───── Data to examine ─────
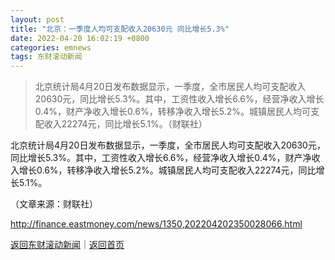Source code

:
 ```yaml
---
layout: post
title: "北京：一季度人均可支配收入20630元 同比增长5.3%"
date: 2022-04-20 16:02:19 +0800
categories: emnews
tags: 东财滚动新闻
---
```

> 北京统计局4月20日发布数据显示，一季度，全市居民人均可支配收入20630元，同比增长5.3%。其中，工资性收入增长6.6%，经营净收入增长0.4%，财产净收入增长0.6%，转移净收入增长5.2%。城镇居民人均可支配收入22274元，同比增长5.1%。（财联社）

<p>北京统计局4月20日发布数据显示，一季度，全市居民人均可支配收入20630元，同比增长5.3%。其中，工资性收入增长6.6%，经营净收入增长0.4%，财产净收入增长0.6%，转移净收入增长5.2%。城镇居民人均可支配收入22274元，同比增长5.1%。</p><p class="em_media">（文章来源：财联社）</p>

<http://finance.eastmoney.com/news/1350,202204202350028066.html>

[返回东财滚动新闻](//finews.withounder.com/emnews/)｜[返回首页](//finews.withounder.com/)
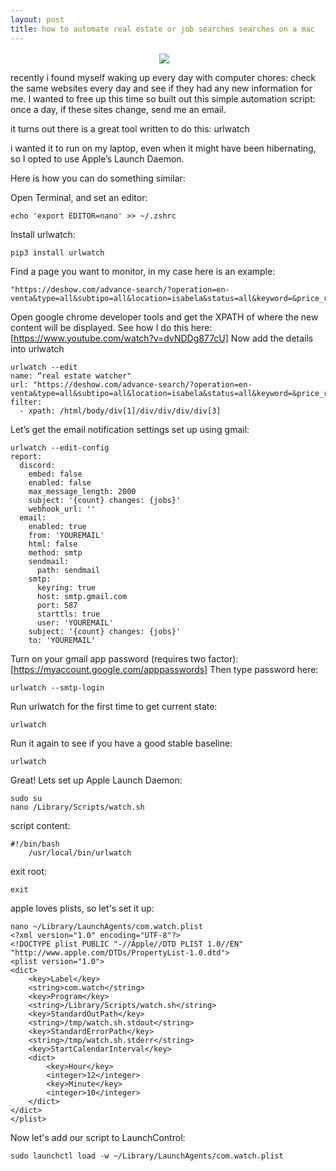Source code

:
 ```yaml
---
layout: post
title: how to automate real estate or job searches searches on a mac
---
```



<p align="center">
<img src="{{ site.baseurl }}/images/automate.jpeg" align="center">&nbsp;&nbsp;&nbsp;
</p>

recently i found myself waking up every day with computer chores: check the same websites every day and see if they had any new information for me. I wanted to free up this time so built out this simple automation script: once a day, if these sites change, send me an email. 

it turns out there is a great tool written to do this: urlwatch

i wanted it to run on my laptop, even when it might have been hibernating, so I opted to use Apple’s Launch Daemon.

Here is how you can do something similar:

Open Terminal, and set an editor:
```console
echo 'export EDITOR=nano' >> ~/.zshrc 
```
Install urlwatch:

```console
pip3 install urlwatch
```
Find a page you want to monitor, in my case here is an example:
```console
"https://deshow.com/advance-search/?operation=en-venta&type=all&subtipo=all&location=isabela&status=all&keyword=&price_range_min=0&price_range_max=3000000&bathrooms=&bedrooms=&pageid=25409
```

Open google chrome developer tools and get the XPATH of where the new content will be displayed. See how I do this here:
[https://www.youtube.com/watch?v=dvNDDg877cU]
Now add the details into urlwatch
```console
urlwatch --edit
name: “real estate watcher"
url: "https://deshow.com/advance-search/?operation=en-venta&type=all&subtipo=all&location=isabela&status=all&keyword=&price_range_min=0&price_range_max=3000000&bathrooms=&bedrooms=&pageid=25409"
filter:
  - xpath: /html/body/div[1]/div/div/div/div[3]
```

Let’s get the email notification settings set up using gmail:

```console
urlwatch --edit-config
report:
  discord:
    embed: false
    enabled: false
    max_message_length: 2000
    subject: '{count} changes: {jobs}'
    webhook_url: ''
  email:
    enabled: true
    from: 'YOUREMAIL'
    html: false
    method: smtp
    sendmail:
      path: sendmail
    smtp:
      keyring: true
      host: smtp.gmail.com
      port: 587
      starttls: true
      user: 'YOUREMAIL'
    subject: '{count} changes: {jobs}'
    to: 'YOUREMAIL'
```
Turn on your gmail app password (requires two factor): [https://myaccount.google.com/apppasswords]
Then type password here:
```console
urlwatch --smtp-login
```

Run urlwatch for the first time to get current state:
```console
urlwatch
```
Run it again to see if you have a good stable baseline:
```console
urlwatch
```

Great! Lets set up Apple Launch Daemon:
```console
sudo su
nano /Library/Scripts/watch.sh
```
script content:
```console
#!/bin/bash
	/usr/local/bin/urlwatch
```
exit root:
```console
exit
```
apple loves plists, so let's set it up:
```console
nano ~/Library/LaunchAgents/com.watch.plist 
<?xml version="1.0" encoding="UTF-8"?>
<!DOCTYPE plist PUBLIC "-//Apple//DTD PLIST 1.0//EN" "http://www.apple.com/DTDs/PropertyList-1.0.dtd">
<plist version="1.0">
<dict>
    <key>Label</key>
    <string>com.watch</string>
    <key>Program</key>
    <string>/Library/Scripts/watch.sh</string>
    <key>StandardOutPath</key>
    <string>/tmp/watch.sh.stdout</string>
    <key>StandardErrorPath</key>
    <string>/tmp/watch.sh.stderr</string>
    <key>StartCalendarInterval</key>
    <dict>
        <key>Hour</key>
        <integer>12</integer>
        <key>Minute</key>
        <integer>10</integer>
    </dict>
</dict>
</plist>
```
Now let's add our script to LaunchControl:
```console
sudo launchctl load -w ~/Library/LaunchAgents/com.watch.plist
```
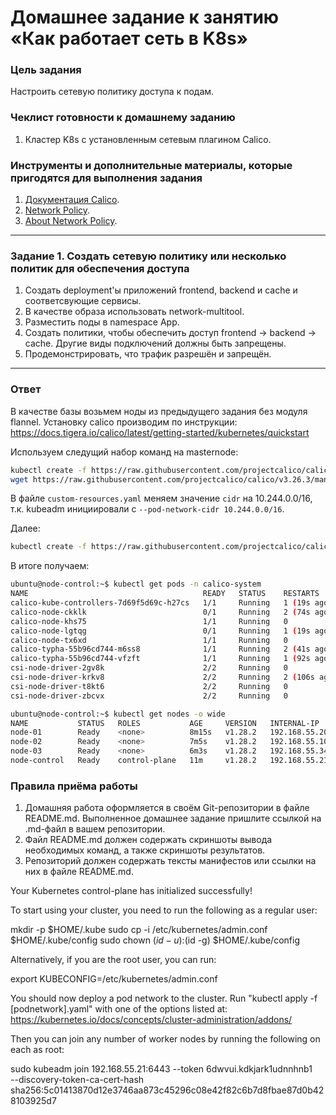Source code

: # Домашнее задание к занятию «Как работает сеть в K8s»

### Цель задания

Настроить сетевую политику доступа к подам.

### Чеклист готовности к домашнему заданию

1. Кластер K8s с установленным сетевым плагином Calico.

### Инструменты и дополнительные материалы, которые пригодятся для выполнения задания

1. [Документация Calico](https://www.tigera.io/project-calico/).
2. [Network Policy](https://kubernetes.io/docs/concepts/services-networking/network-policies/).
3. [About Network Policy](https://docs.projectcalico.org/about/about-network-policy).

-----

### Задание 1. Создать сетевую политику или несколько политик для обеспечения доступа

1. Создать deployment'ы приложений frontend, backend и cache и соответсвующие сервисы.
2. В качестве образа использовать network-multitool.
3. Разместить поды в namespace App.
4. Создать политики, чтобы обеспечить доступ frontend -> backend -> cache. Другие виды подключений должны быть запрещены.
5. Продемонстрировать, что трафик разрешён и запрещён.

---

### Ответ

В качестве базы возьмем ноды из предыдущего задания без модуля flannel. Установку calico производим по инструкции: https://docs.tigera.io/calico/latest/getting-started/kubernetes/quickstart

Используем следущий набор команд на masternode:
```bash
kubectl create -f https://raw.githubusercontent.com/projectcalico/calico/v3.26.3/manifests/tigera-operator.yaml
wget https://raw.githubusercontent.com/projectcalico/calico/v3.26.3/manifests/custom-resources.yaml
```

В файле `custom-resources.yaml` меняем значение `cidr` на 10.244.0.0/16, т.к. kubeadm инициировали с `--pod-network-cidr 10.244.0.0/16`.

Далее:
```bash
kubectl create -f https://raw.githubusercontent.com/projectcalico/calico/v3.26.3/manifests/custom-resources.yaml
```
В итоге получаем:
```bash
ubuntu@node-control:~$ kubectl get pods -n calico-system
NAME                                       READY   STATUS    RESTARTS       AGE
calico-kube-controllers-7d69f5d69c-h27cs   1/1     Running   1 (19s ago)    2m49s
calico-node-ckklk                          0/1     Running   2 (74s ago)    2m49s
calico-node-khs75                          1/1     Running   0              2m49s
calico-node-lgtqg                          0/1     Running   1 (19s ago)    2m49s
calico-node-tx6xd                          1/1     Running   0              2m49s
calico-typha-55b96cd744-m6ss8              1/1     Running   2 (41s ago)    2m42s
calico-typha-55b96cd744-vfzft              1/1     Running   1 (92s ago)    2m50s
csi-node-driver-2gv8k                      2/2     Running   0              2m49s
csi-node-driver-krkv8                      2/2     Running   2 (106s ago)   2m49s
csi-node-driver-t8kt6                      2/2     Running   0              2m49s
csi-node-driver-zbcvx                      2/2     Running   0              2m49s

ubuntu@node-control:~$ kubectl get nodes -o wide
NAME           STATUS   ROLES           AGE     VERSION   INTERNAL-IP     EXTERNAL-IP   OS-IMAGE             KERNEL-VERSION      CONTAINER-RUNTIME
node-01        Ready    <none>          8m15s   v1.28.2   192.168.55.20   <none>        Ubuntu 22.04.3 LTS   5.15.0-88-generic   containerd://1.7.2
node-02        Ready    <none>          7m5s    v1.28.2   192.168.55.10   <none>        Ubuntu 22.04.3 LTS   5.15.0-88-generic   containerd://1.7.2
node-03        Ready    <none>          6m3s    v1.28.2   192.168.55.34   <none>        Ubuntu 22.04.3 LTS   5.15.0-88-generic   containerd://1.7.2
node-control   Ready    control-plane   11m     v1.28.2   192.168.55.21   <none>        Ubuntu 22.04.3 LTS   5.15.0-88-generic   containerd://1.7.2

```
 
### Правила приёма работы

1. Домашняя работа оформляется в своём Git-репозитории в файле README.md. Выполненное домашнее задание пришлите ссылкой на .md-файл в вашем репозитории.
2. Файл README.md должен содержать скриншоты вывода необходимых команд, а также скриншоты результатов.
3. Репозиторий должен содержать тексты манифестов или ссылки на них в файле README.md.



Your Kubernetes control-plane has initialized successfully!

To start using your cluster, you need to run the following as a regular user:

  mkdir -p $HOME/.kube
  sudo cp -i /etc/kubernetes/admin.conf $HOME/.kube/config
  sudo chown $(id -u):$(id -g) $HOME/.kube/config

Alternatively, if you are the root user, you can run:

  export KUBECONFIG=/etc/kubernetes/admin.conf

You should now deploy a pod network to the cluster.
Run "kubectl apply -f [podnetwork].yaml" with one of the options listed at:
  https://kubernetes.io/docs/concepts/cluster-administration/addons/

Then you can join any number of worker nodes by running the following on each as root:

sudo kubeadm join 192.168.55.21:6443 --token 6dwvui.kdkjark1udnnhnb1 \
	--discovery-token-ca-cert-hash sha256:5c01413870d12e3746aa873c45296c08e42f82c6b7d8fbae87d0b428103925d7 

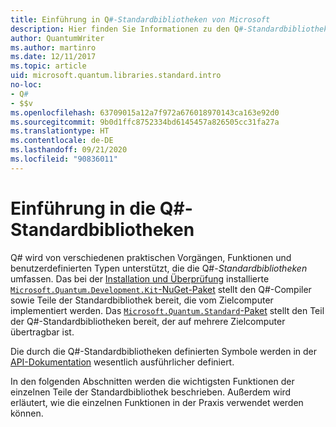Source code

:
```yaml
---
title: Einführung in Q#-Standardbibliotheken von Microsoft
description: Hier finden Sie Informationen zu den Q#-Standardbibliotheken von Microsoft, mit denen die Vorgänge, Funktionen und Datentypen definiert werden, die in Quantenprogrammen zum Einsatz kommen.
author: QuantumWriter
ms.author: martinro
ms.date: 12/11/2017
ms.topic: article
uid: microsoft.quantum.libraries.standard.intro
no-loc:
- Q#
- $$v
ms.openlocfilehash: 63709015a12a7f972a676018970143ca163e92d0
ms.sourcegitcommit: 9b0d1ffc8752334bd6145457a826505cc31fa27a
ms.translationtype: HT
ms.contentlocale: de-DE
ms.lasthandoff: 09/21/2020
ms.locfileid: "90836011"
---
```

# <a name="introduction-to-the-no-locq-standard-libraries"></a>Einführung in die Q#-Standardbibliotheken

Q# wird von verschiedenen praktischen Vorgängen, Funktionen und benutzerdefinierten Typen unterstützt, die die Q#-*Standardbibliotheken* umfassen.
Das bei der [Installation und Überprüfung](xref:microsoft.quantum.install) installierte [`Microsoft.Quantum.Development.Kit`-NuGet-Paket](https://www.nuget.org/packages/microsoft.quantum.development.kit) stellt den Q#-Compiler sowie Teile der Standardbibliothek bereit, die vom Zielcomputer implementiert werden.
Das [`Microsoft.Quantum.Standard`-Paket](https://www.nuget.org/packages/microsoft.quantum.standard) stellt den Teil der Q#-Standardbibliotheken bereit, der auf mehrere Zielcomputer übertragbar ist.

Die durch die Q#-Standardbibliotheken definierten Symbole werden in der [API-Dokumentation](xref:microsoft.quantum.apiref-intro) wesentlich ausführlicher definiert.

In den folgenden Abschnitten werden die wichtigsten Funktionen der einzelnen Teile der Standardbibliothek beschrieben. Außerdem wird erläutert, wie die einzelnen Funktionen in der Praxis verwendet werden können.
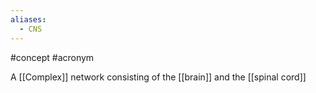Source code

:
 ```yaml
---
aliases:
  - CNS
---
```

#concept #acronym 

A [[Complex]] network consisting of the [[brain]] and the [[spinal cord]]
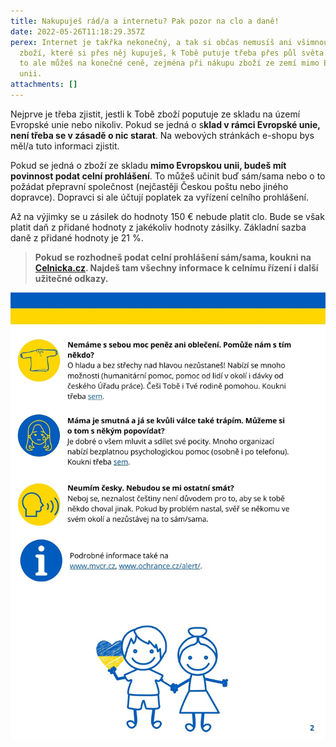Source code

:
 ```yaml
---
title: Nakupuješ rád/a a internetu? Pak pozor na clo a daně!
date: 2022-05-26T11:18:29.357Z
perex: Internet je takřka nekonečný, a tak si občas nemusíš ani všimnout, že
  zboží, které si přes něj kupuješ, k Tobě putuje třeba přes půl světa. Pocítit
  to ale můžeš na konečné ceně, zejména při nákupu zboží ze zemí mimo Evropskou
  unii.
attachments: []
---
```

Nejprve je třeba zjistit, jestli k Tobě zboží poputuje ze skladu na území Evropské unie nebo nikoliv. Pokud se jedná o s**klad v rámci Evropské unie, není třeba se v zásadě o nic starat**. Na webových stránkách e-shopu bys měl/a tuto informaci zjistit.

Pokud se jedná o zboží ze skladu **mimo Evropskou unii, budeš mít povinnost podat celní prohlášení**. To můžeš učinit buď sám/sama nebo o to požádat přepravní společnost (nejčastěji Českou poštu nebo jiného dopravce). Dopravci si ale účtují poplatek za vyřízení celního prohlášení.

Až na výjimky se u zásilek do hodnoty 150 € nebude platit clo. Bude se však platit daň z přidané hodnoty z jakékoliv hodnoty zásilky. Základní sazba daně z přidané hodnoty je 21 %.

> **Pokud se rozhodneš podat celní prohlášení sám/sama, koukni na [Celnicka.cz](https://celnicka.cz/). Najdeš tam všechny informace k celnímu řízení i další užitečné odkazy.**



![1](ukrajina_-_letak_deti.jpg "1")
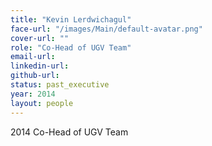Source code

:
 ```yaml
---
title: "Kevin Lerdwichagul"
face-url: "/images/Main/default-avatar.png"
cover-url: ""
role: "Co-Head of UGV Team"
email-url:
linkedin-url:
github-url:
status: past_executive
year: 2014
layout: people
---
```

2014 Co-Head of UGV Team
─────
- **Work order**
Within the entries, find all lines holding "Создать" and copy each one.

- **Written answer**
### Задание 1. Создать сетевую политику или несколько политик для обеспечения доступа
1. Создать deployment'ы приложений frontend, backend и cache и соответсвующие сервисы.
4. Создать политики, чтобы обеспечить доступ frontend -> backend -> cache. Другие виды подключений должны быть запрещены.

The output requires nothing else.